Proprio ieri, per esempio, sono andato, nei ricordi, da Manzoni a Calvino passando per Lisbona fino a qui, al Lago di Bracciano.

Avevo tra le mani un libro molto particolare e poco noto di Ferdinando Pessoa intitolato Lisbona dove, con leggerezza e stile, descrive i monumenti di questa città, che amava e che amo anch’io, senza annoiare nonostante il contenuto da guida turistica.
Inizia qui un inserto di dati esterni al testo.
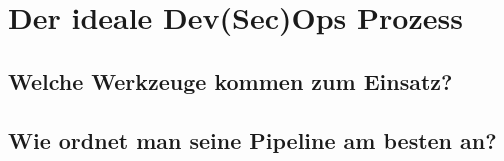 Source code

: \chapter{Der \glqq ideale\grqq{} Dev(Sec)Ops Prozess}

\section{Welche Werkzeuge kommen zum Einsatz?}
\section{Wie ordnet man seine Pipeline am besten an?} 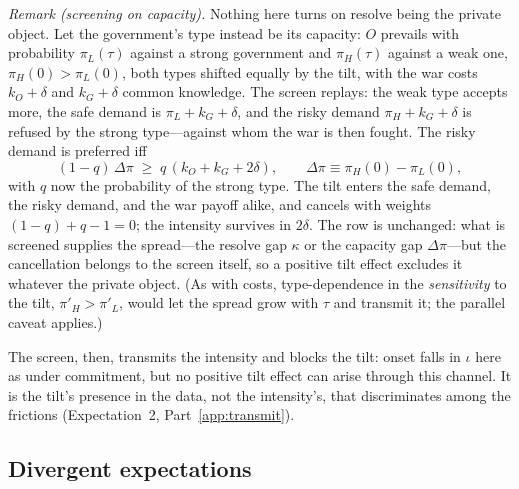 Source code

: \emph{Remark (screening on capacity).}  Nothing here turns on resolve being
the private object.  Let the government's type instead be its capacity: $O$
prevails with probability $\pi_L(\tau)$ against a strong government and
$\pi_H(\tau)$ against a weak one, $\pi_H(0) > \pi_L(0)$, both types shifted
equally by the tilt, with the war costs $k_O + \delta$ and $k_G + \delta$
common knowledge.  The screen replays: the weak type accepts more, the safe
demand is $\pi_L + k_G + \delta$, and the risky demand $\pi_H + k_G + \delta$
is refused by the strong type---against whom the war is then fought.  The
risky demand is preferred iff
\[
  (1 - q)\,\Delta\pi \;\ge\; q\,(k_O + k_G + 2\delta), \qquad
  \Delta\pi \equiv \pi_H(0) - \pi_L(0),
\]
with $q$ now the probability of the strong type.  The tilt enters the safe
demand, the risky demand, and the war payoff alike, and cancels with weights
$(1 - q) + q - 1 = 0$; the intensity survives in $2\delta$.  The row is
unchanged: what is screened supplies the spread---the resolve gap $\kappa$ or
the capacity gap $\Delta\pi$---but the cancellation belongs to the screen
itself, so a positive tilt effect excludes it whatever the private object.
(As with costs, type-dependence in the \emph{sensitivity} to the tilt,
$\pi'_H > \pi'_L$, would let the spread grow with $\tau$ and transmit it; the
parallel caveat applies.)

The screen, then, transmits the intensity and blocks the tilt: onset falls in
$\iota$ here as under commitment, but no positive tilt effect can arise
through this channel.  It is the tilt's presence in the data, not the
intensity's, that discriminates among the frictions (Expectation~2, Part~\ref{app:transmit}).

\subsection{Divergent expectations}
\label{app:diverge}

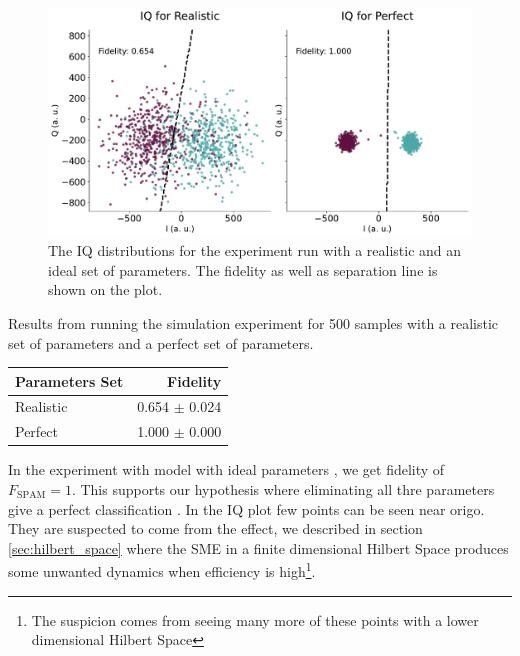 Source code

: \begin{figure}
    \centering
    \includegraphics[]{Simulations/budgets/figures/iq_scatter_budgetting_on_off_two.pdf}
    \caption{The IQ distributions for the experiment run with a realistic and an ideal set of parameters. The fidelity as well as separation line is shown on the plot. }
    \label{fig:realistic_perfect_comparison}
\end{figure}

\begin{margintable}[-2 cm]
    \centering
    \caption{Results from running the simulation experiment for 500 samples with a realistic set of parameters and a perfect set of parameters.}
    \begin{tabular}{l|r}
    \hline
         Parameters Set & Fidelity \\ \hline
         Realistic & 0.654 $\pm$ 0.024  \\
         Perfect   & 1.000 $\pm$ 0.000  
    \end{tabular}
    \label{tab:realistic_perfect_comparison}
\end{margintable}
In the experiment with  model with ideal parameters , we get fidelity of $F_{\text{SPAM}} = 1$. This supports our hypothesis where eliminating all thre parameters give a perfect classification . In the IQ plot  few points can be seen near origo. They are suspected to come from the effect, we described in section \ref{sec:hilbert_space} where  the SME in a finite dimensional Hilbert Space produces some unwanted dynamics when efficiency is high\footnote{The suspicion comes from seeing many more of these points with a lower dimensional Hilbert Space}.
Mentre lo sfogliavo, leggendo a tratti, mi è balzato alla mente il famoso e meraviglioso incipit de I Promessi Sposi: ”Quel ramo del lago di Como, che volge a mezzogiorno, tra due catene non interrotte di monti, tutte a seni e a golfi, a seconda dello sporgere e del rientrare di quelli, vien, quasi a un tratto, a ristringersi, e a prender corso e figura di fiume, tra un promontorio a destra, e un’ampia costiera dall’altra parte; e il ponte, che ivi congiunge le due rive, par che renda ancor più sensibile all’occhio questa trasformazione, e segni il punto in cui il lago cessa, e l’Adda rincomincia, per ripigliar poi nome di lago dove le rive, allontanandosi di nuovo, lascian l’acqua distendersi e rallentarsi in nuovi golfi e in nuovi seni.” (Consiglio vivamente di leggere ancora qualche pagina e riscoprire la bellezza della descrizione)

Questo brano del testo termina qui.